------ Provided information ------

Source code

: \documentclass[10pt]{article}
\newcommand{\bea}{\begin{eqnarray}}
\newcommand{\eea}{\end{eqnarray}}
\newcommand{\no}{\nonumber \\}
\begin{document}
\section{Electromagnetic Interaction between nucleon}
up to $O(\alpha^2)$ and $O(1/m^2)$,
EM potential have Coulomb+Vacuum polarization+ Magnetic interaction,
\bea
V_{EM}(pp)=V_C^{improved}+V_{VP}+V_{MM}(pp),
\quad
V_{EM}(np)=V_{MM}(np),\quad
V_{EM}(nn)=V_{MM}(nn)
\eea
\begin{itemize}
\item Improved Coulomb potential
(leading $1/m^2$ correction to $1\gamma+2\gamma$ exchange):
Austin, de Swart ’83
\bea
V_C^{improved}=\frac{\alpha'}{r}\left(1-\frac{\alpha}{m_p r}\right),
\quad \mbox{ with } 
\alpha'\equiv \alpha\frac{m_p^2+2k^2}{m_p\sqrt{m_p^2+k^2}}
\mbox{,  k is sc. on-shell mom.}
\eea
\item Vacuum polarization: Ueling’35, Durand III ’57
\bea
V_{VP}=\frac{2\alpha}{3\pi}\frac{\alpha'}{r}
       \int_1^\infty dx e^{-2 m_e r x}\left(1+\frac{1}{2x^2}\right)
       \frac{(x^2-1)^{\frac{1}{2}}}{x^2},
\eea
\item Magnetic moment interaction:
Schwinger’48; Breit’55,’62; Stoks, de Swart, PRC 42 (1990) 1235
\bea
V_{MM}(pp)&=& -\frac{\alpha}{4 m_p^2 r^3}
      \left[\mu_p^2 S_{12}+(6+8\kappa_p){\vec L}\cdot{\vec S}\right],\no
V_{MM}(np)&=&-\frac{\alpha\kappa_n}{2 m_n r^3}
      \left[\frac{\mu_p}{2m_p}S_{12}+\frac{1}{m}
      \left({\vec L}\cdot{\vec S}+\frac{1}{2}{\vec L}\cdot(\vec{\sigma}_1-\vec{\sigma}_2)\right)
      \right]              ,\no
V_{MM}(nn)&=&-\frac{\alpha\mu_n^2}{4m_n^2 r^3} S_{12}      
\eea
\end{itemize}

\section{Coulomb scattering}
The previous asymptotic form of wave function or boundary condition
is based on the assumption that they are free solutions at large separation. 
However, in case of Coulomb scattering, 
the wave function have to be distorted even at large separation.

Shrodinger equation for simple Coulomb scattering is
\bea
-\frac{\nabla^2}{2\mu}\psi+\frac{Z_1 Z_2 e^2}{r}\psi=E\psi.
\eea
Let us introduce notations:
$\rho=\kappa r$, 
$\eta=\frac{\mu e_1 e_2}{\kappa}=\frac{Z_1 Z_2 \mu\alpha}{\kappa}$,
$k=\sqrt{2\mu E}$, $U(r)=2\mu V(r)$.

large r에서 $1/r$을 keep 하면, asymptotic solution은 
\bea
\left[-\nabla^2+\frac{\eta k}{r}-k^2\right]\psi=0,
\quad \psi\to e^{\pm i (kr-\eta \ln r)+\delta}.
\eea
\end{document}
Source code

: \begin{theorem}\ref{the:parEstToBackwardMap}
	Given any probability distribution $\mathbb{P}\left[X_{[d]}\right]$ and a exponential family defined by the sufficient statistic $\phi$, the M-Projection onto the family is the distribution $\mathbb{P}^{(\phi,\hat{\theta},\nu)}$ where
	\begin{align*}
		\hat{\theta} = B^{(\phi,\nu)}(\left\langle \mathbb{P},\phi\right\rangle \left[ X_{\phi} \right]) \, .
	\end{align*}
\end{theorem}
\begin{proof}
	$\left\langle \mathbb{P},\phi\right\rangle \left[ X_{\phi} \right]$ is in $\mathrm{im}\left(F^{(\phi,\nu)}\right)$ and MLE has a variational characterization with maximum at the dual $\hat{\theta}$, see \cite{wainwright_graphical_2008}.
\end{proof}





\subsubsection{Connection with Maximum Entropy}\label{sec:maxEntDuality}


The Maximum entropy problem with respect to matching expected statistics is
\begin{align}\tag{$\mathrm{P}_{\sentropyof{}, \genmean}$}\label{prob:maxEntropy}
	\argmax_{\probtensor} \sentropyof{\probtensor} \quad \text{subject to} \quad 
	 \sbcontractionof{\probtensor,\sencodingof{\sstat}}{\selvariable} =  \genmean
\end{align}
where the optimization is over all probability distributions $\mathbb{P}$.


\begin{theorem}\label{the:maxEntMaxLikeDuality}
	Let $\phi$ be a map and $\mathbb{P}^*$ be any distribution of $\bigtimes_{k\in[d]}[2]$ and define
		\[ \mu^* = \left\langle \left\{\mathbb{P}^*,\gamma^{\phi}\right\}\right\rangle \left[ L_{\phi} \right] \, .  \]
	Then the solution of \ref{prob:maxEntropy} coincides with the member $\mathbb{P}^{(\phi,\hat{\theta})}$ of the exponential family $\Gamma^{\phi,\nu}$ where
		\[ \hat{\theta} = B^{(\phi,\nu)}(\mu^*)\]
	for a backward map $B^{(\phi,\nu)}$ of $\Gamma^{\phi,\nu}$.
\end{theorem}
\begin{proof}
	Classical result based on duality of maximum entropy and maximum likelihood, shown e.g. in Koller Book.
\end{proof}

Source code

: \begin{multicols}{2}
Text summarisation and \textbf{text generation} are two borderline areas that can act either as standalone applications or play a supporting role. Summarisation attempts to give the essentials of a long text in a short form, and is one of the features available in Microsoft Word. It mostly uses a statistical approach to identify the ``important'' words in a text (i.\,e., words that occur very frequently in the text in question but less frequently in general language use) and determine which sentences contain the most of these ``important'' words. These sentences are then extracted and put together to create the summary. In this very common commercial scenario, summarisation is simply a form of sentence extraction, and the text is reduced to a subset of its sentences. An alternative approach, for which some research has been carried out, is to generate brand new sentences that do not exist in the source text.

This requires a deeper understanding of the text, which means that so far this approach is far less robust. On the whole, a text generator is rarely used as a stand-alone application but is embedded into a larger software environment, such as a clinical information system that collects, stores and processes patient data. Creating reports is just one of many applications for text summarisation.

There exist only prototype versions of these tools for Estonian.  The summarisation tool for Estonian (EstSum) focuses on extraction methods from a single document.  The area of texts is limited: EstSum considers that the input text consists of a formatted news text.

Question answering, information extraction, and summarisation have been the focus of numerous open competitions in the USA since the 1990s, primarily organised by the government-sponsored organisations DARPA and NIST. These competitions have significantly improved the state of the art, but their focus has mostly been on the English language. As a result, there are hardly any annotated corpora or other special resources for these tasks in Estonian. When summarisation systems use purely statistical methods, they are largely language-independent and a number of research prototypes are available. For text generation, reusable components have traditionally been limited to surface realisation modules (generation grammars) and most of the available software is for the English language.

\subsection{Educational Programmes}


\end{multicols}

------

**Your instructions**
Reproduce the full listing above, character for character.

**Exercise result**
Source code

: \documentclass[10pt]{article}
\newcommand{\bea}{\begin{eqnarray}}
\newcommand{\eea}{\end{eqnarray}}
\newcommand{\no}{\nonumber \\}
\begin{document}
\section{Electromagnetic Interaction between nucleon}
up to $O(\alpha^2)$ and $O(1/m^2)$,
EM potential have Coulomb+Vacuum polarization+ Magnetic interaction,
\bea
V_{EM}(pp)=V_C^{improved}+V_{VP}+V_{MM}(pp),
\quad
V_{EM}(np)=V_{MM}(np),\quad
V_{EM}(nn)=V_{MM}(nn)
\eea
\begin{itemize}
\item Improved Coulomb potential
(leading $1/m^2$ correction to $1\gamma+2\gamma$ exchange):
Austin, de Swart ’83
\bea
V_C^{improved}=\frac{\alpha'}{r}\left(1-\frac{\alpha}{m_p r}\right),
\quad \mbox{ with } 
\alpha'\equiv \alpha\frac{m_p^2+2k^2}{m_p\sqrt{m_p^2+k^2}}
\mbox{,  k is sc. on-shell mom.}
\eea
\item Vacuum polarization: Ueling’35, Durand III ’57
\bea
V_{VP}=\frac{2\alpha}{3\pi}\frac{\alpha'}{r}
       \int_1^\infty dx e^{-2 m_e r x}\left(1+\frac{1}{2x^2}\right)
       \frac{(x^2-1)^{\frac{1}{2}}}{x^2},
\eea
\item Magnetic moment interaction:
Schwinger’48; Breit’55,’62; Stoks, de Swart, PRC 42 (1990) 1235
\bea
V_{MM}(pp)&=& -\frac{\alpha}{4 m_p^2 r^3}
      \left[\mu_p^2 S_{12}+(6+8\kappa_p){\vec L}\cdot{\vec S}\right],\no
V_{MM}(np)&=&-\frac{\alpha\kappa_n}{2 m_n r^3}
      \left[\frac{\mu_p}{2m_p}S_{12}+\frac{1}{m}
      \left({\vec L}\cdot{\vec S}+\frac{1}{2}{\vec L}\cdot(\vec{\sigma}_1-\vec{\sigma}_2)\right)
      \right]              ,\no
V_{MM}(nn)&=&-\frac{\alpha\mu_n^2}{4m_n^2 r^3} S_{12}      
\eea
\end{itemize}

\section{Coulomb scattering}
The previous asymptotic form of wave function or boundary condition
is based on the assumption that they are free solutions at large separation. 
However, in case of Coulomb scattering, 
the wave function have to be distorted even at large separation.

Shrodinger equation for simple Coulomb scattering is
\bea
-\frac{\nabla^2}{2\mu}\psi+\frac{Z_1 Z_2 e^2}{r}\psi=E\psi.
\eea
Let us introduce notations:
$\rho=\kappa r$, 
$\eta=\frac{\mu e_1 e_2}{\kappa}=\frac{Z_1 Z_2 \mu\alpha}{\kappa}$,
$k=\sqrt{2\mu E}$, $U(r)=2\mu V(r)$.

large r에서 $1/r$을 keep 하면, asymptotic solution은 
\bea
\left[-\nabla^2+\frac{\eta k}{r}-k^2\right]\psi=0,
\quad \psi\to e^{\pm i (kr-\eta \ln r)+\delta}.
\eea
\end{document}
Source code

: \begin{theorem}\ref{the:parEstToBackwardMap}
	Given any probability distribution $\mathbb{P}\left[X_{[d]}\right]$ and a exponential family defined by the sufficient statistic $\phi$, the M-Projection onto the family is the distribution $\mathbb{P}^{(\phi,\hat{\theta},\nu)}$ where
	\begin{align*}
		\hat{\theta} = B^{(\phi,\nu)}(\left\langle \mathbb{P},\phi\right\rangle \left[ X_{\phi} \right]) \, .
	\end{align*}
\end{theorem}
\begin{proof}
	$\left\langle \mathbb{P},\phi\right\rangle \left[ X_{\phi} \right]$ is in $\mathrm{im}\left(F^{(\phi,\nu)}\right)$ and MLE has a variational characterization with maximum at the dual $\hat{\theta}$, see \cite{wainwright_graphical_2008}.
\end{proof}





\subsubsection{Connection with Maximum Entropy}\label{sec:maxEntDuality}


The Maximum entropy problem with respect to matching expected statistics is
\begin{align}\tag{$\mathrm{P}_{\sentropyof{}, \genmean}$}\label{prob:maxEntropy}
	\argmax_{\probtensor} \sentropyof{\probtensor} \quad \text{subject to} \quad 
	 \sbcontractionof{\probtensor,\sencodingof{\sstat}}{\selvariable} =  \genmean
\end{align}
where the optimization is over all probability distributions $\mathbb{P}$.


\begin{theorem}\label{the:maxEntMaxLikeDuality}
	Let $\phi$ be a map and $\mathbb{P}^*$ be any distribution of $\bigtimes_{k\in[d]}[2]$ and define
		\[ \mu^* = \left\langle \left\{\mathbb{P}^*,\gamma^{\phi}\right\}\right\rangle \left[ L_{\phi} \right] \, .  \]
	Then the solution of \ref{prob:maxEntropy} coincides with the member $\mathbb{P}^{(\phi,\hat{\theta})}$ of the exponential family $\Gamma^{\phi,\nu}$ where
		\[ \hat{\theta} = B^{(\phi,\nu)}(\mu^*)\]
	for a backward map $B^{(\phi,\nu)}$ of $\Gamma^{\phi,\nu}$.
\end{theorem}
\begin{proof}
	Classical result based on duality of maximum entropy and maximum likelihood, shown e.g. in Koller Book.
\end{proof}

Source code

: \begin{multicols}{2}
Text summarisation and \textbf{text generation} are two borderline areas that can act either as standalone applications or play a supporting role. Summarisation attempts to give the essentials of a long text in a short form, and is one of the features available in Microsoft Word. It mostly uses a statistical approach to identify the ``important'' words in a text (i.\,e., words that occur very frequently in the text in question but less frequently in general language use) and determine which sentences contain the most of these ``important'' words. These sentences are then extracted and put together to create the summary. In this very common commercial scenario, summarisation is simply a form of sentence extraction, and the text is reduced to a subset of its sentences. An alternative approach, for which some research has been carried out, is to generate brand new sentences that do not exist in the source text.

This requires a deeper understanding of the text, which means that so far this approach is far less robust. On the whole, a text generator is rarely used as a stand-alone application but is embedded into a larger software environment, such as a clinical information system that collects, stores and processes patient data. Creating reports is just one of many applications for text summarisation.

There exist only prototype versions of these tools for Estonian.  The summarisation tool for Estonian (EstSum) focuses on extraction methods from a single document.  The area of texts is limited: EstSum considers that the input text consists of a formatted news text.

Question answering, information extraction, and summarisation have been the focus of numerous open competitions in the USA since the 1990s, primarily organised by the government-sponsored organisations DARPA and NIST. These competitions have significantly improved the state of the art, but their focus has mostly been on the English language. As a result, there are hardly any annotated corpora or other special resources for these tasks in Estonian. When summarisation systems use purely statistical methods, they are largely language-independent and a number of research prototypes are available. For text generation, reusable components have traditionally been limited to surface realisation modules (generation grammars) and most of the available software is for the English language.

\subsection{Educational Programmes}


\end{multicols}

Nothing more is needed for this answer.